CORTE SUPREMA DE JUSTICIA 9 CORTE SUPREMA DE JUSTICIA SALA DE CASACIÓN PENAL AP 3351-2014 Radicación n° 34099 (Aprobado Acta No. 192) Bogotá D. C., diecinueve (19) de junio de dos mil catorce (2014). I.- ASUNTO: Se procede a resolver lo que en derecho corresponda en relación con la recusación formulada por el defensor de la procesada PIEDAD ZUCARDI DE GARCÍA, contra siete Magistrados la Sala de Casación Penal de la Corte Suprema de Justicia. II.- ANTECENTES RELEVANTES: 2.1.- El 21 de octubre de 2013, la Corte profirió resolución de acusación contra PIEDAD ZUCARDI DE GARCÍA, que fue confirmada el 9 de diciembre de la misma anualidad. 2.2.- Luego de haberse surtido el traslado en juicio de que trata el artículo 400 del C.P.P., y de señalarse fecha y hora para la celebración de la audiencia preparatoria, la defensa técnica de la procesada, formuló recusación contra siete Magistrados de la Sala de Casación Penal. 2.3.- El defensor dice sustentar la recusación en la causal 11 del artículo 99 del C.P.P., referida a que el juez haya actuado como fiscal dentro del proceso.

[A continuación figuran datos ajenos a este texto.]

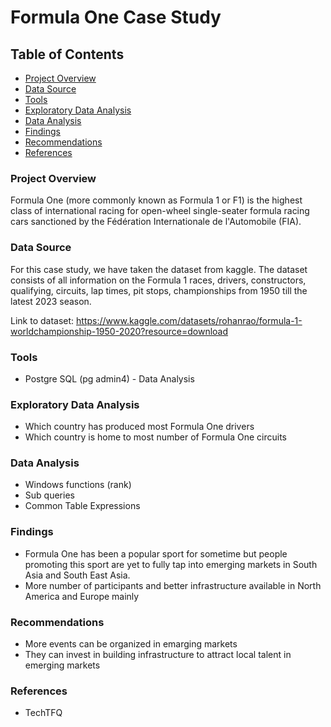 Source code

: # Formula One Case Study

## Table of Contents

- [Project Overview](#project-overview)
- [Data Source](#data-source)
- [Tools](#tools)
- [Exploratory Data Analysis](#exploratory-data-analysis)
- [Data Analysis](#data-analysis)
- [Findings](#findings)
- [Recommendations](#recommendations)
- [References](#references)

### Project Overview
Formula One (more commonly known as Formula 1 or F1) is the highest class of
international racing for open-wheel single-seater formula racing cars sanctioned by the
Fédération Internationale de l'Automobile (FIA).

### Data Source
For this case study, we have taken the dataset from kaggle. The dataset consists of all
information on the Formula 1 races, drivers, constructors, qualifying, circuits, lap times,
pit stops, championships from 1950 till the latest 2023 season.

Link to dataset:
https://www.kaggle.com/datasets/rohanrao/formula-1-worldchampionship-1950-2020?resource=download

### Tools

- Postgre SQL (pg admin4) - Data Analysis

### Exploratory Data Analysis

- Which country has produced most Formula One drivers
- Which country is home to most number of Formula One circuits

### Data Analysis

- Windows functions (rank)
- Sub queries
- Common Table Expressions

### Findings

- Formula One has been a popular sport for sometime but people promoting this sport are yet to fully tap into emerging markets in South Asia and South East Asia.
- More number of participants and better infrastructure available in North America and Europe mainly

### Recommendations
- More events can be organized in emarging markets
- They can invest in building infrastructure to attract local talent in emerging markets

### References

- TechTFQ
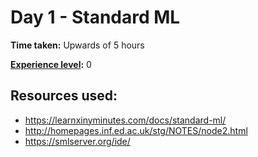 # Day 1 - Standard ML

**Time taken:** Upwards of 5 hours

**[Experience level](https://github.com/bo0tzz/Advent-of-Code-2017/blob/master/README.md#experience-levels):** 0

## Resources used:

* https://learnxinyminutes.com/docs/standard-ml/
* http://homepages.inf.ed.ac.uk/stg/NOTES/node2.html
* https://smlserver.org/ide/
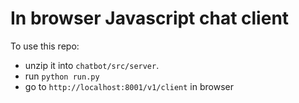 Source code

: # In browser Javascript chat client

To use this repo:

* unzip it into `chatbot/src/server`.
* run `python run.py`
* go to `http://localhost:8001/v1/client` in browser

Aunque admite conocer los precedentes que han determinado la inviabilidad de tal recusación en los procesos de única instancia contra parlamentarios, luego de relacionar las diversas providencias que suscribieron los Magistrados recusados, considera que “no es posible ir contra la naturaleza humana, pretendiendo que un funcionario judicial por mas probidad que tenga sea capas (sic) de desprenderse de lo ya expresado (…) para poder abordar una fase de juzgamiento desprovisto de cualquier tipo de inclinación positiva o negativa del asunto como es su deber supremo.”.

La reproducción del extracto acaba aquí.